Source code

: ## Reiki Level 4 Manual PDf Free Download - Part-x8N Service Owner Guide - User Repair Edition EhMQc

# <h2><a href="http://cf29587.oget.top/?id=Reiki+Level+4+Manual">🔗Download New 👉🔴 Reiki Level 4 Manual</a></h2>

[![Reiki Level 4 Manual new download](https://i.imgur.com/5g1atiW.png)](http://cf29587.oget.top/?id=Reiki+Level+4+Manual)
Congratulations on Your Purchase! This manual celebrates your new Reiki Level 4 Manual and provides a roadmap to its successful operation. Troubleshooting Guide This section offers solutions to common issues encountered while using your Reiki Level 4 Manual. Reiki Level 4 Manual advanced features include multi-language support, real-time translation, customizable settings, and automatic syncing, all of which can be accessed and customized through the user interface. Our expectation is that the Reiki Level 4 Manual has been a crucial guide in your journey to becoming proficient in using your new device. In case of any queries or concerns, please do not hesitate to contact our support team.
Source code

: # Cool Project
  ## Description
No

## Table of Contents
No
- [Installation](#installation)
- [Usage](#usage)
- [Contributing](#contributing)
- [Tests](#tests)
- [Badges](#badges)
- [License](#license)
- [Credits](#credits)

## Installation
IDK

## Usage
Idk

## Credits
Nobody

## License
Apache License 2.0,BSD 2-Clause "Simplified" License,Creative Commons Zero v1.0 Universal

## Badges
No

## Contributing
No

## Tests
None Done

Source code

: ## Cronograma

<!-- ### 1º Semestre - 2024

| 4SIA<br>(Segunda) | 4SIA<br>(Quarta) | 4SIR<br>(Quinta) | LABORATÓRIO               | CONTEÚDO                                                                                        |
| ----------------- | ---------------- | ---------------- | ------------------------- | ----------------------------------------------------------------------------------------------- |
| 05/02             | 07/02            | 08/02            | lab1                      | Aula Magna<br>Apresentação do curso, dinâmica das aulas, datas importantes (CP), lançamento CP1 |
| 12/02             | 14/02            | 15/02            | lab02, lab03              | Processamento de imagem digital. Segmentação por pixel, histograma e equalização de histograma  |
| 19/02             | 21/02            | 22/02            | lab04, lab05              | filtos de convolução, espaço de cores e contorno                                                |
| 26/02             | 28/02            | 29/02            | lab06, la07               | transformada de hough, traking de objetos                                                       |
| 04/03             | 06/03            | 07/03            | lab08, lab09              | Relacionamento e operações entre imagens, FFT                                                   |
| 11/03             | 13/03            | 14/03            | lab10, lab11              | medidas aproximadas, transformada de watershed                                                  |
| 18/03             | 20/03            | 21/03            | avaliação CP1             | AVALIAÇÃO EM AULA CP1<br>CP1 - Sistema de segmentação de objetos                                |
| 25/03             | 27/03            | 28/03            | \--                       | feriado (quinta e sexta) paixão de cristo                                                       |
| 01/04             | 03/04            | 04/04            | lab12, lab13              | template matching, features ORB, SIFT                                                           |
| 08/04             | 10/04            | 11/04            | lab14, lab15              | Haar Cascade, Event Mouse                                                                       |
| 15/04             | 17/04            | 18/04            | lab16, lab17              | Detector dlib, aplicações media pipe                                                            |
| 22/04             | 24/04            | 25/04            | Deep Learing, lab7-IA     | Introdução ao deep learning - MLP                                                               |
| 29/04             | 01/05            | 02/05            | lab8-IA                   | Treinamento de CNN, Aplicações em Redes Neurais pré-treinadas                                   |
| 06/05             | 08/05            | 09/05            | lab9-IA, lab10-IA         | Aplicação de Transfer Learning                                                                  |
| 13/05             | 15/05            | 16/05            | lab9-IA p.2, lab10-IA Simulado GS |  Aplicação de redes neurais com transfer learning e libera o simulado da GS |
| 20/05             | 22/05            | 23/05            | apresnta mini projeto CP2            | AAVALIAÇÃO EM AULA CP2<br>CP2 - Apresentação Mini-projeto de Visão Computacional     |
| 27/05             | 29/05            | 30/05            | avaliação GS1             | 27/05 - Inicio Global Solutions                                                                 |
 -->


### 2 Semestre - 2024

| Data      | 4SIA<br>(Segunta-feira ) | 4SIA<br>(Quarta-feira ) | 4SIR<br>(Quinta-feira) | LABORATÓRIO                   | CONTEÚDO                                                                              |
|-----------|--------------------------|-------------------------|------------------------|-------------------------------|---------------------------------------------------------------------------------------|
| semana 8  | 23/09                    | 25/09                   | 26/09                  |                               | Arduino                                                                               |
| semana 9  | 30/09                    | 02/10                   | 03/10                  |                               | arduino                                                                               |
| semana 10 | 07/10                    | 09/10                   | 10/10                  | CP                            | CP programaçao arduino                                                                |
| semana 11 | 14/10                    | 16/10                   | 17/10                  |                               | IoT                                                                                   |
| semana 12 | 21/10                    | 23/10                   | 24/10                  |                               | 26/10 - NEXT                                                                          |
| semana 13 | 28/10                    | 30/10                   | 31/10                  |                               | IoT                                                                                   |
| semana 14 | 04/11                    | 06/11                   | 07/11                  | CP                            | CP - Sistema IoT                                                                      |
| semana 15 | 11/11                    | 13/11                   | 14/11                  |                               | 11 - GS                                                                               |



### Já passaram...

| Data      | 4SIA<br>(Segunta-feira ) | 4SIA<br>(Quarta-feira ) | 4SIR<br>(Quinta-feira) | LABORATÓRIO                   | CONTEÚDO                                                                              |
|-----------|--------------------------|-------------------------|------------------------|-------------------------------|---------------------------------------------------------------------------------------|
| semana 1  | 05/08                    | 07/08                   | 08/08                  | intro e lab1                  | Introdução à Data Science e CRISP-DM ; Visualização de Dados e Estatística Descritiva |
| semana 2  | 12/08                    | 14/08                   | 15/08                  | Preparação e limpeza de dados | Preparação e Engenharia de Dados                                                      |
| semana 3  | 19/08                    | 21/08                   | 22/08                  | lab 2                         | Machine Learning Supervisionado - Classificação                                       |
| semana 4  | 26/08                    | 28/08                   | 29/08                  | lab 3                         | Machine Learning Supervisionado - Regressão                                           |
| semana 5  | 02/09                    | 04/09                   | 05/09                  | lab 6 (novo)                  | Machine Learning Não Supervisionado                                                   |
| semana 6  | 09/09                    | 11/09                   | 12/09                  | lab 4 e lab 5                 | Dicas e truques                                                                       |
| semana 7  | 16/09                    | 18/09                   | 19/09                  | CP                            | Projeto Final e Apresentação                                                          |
※
_Problem to work on:_ Extract the full listing above without altering anything.

_Task solution:_
Source code

: ## Reiki Level 4 Manual PDf Free Download - Part-x8N Service Owner Guide - User Repair Edition EhMQc

# <h2><a href="http://cf29587.oget.top/?id=Reiki+Level+4+Manual">🔗Download New 👉🔴 Reiki Level 4 Manual</a></h2>

[![Reiki Level 4 Manual new download](https://i.imgur.com/5g1atiW.png)](http://cf29587.oget.top/?id=Reiki+Level+4+Manual)
Congratulations on Your Purchase! This manual celebrates your new Reiki Level 4 Manual and provides a roadmap to its successful operation. Troubleshooting Guide This section offers solutions to common issues encountered while using your Reiki Level 4 Manual. Reiki Level 4 Manual advanced features include multi-language support, real-time translation, customizable settings, and automatic syncing, all of which can be accessed and customized through the user interface. Our expectation is that the Reiki Level 4 Manual has been a crucial guide in your journey to becoming proficient in using your new device. In case of any queries or concerns, please do not hesitate to contact our support team.
Source code

: # Cool Project
  ## Description
No

## Table of Contents
No
- [Installation](#installation)
- [Usage](#usage)
- [Contributing](#contributing)
- [Tests](#tests)
- [Badges](#badges)
- [License](#license)
- [Credits](#credits)

## Installation
IDK

## Usage
Idk

## Credits
Nobody

## License
Apache License 2.0,BSD 2-Clause "Simplified" License,Creative Commons Zero v1.0 Universal

## Badges
No

## Contributing
No

## Tests
None Done

Source code

: ## Cronograma

<!-- ### 1º Semestre - 2024

| 4SIA<br>(Segunda) | 4SIA<br>(Quarta) | 4SIR<br>(Quinta) | LABORATÓRIO               | CONTEÚDO                                                                                        |
| ----------------- | ---------------- | ---------------- | ------------------------- | ----------------------------------------------------------------------------------------------- |
| 05/02             | 07/02            | 08/02            | lab1                      | Aula Magna<br>Apresentação do curso, dinâmica das aulas, datas importantes (CP), lançamento CP1 |
| 12/02             | 14/02            | 15/02            | lab02, lab03              | Processamento de imagem digital. Segmentação por pixel, histograma e equalização de histograma  |
| 19/02             | 21/02            | 22/02            | lab04, lab05              | filtos de convolução, espaço de cores e contorno                                                |
| 26/02             | 28/02            | 29/02            | lab06, la07               | transformada de hough, traking de objetos                                                       |
| 04/03             | 06/03            | 07/03            | lab08, lab09              | Relacionamento e operações entre imagens, FFT                                                   |
| 11/03             | 13/03            | 14/03            | lab10, lab11              | medidas aproximadas, transformada de watershed                                                  |
| 18/03             | 20/03            | 21/03            | avaliação CP1             | AVALIAÇÃO EM AULA CP1<br>CP1 - Sistema de segmentação de objetos                                |
| 25/03             | 27/03            | 28/03            | \--                       | feriado (quinta e sexta) paixão de cristo                                                       |
| 01/04             | 03/04            | 04/04            | lab12, lab13              | template matching, features ORB, SIFT                                                           |
| 08/04             | 10/04            | 11/04            | lab14, lab15              | Haar Cascade, Event Mouse                                                                       |
| 15/04             | 17/04            | 18/04            | lab16, lab17              | Detector dlib, aplicações media pipe                                                            |
| 22/04             | 24/04            | 25/04            | Deep Learing, lab7-IA     | Introdução ao deep learning - MLP                                                               |
| 29/04             | 01/05            | 02/05            | lab8-IA                   | Treinamento de CNN, Aplicações em Redes Neurais pré-treinadas                                   |
| 06/05             | 08/05            | 09/05            | lab9-IA, lab10-IA         | Aplicação de Transfer Learning                                                                  |
| 13/05             | 15/05            | 16/05            | lab9-IA p.2, lab10-IA Simulado GS |  Aplicação de redes neurais com transfer learning e libera o simulado da GS |
| 20/05             | 22/05            | 23/05            | apresnta mini projeto CP2            | AAVALIAÇÃO EM AULA CP2<br>CP2 - Apresentação Mini-projeto de Visão Computacional     |
| 27/05             | 29/05            | 30/05            | avaliação GS1             | 27/05 - Inicio Global Solutions                                                                 |
 -->


### 2 Semestre - 2024

| Data      | 4SIA<br>(Segunta-feira ) | 4SIA<br>(Quarta-feira ) | 4SIR<br>(Quinta-feira) | LABORATÓRIO                   | CONTEÚDO                                                                              |
|-----------|--------------------------|-------------------------|------------------------|-------------------------------|---------------------------------------------------------------------------------------|
| semana 8  | 23/09                    | 25/09                   | 26/09                  |                               | Arduino                                                                               |
| semana 9  | 30/09                    | 02/10                   | 03/10                  |                               | arduino                                                                               |
| semana 10 | 07/10                    | 09/10                   | 10/10                  | CP                            | CP programaçao arduino                                                                |
| semana 11 | 14/10                    | 16/10                   | 17/10                  |                               | IoT                                                                                   |
| semana 12 | 21/10                    | 23/10                   | 24/10                  |                               | 26/10 - NEXT                                                                          |
| semana 13 | 28/10                    | 30/10                   | 31/10                  |                               | IoT                                                                                   |
| semana 14 | 04/11                    | 06/11                   | 07/11                  | CP                            | CP - Sistema IoT                                                                      |
| semana 15 | 11/11                    | 13/11                   | 14/11                  |                               | 11 - GS                                                                               |



### Já passaram...

| Data      | 4SIA<br>(Segunta-feira ) | 4SIA<br>(Quarta-feira ) | 4SIR<br>(Quinta-feira) | LABORATÓRIO                   | CONTEÚDO                                                                              |
|-----------|--------------------------|-------------------------|------------------------|-------------------------------|---------------------------------------------------------------------------------------|
| semana 1  | 05/08                    | 07/08                   | 08/08                  | intro e lab1                  | Introdução à Data Science e CRISP-DM ; Visualização de Dados e Estatística Descritiva |
| semana 2  | 12/08                    | 14/08                   | 15/08                  | Preparação e limpeza de dados | Preparação e Engenharia de Dados                                                      |
| semana 3  | 19/08                    | 21/08                   | 22/08                  | lab 2                         | Machine Learning Supervisionado - Classificação                                       |
| semana 4  | 26/08                    | 28/08                   | 29/08                  | lab 3                         | Machine Learning Supervisionado - Regressão                                           |
| semana 5  | 02/09                    | 04/09                   | 05/09                  | lab 6 (novo)                  | Machine Learning Não Supervisionado                                                   |
| semana 6  | 09/09                    | 11/09                   | 12/09                  | lab 4 e lab 5                 | Dicas e truques                                                                       |
| semana 7  | 16/09                    | 18/09                   | 19/09                  | CP                            | Projeto Final e Apresentação                                                          |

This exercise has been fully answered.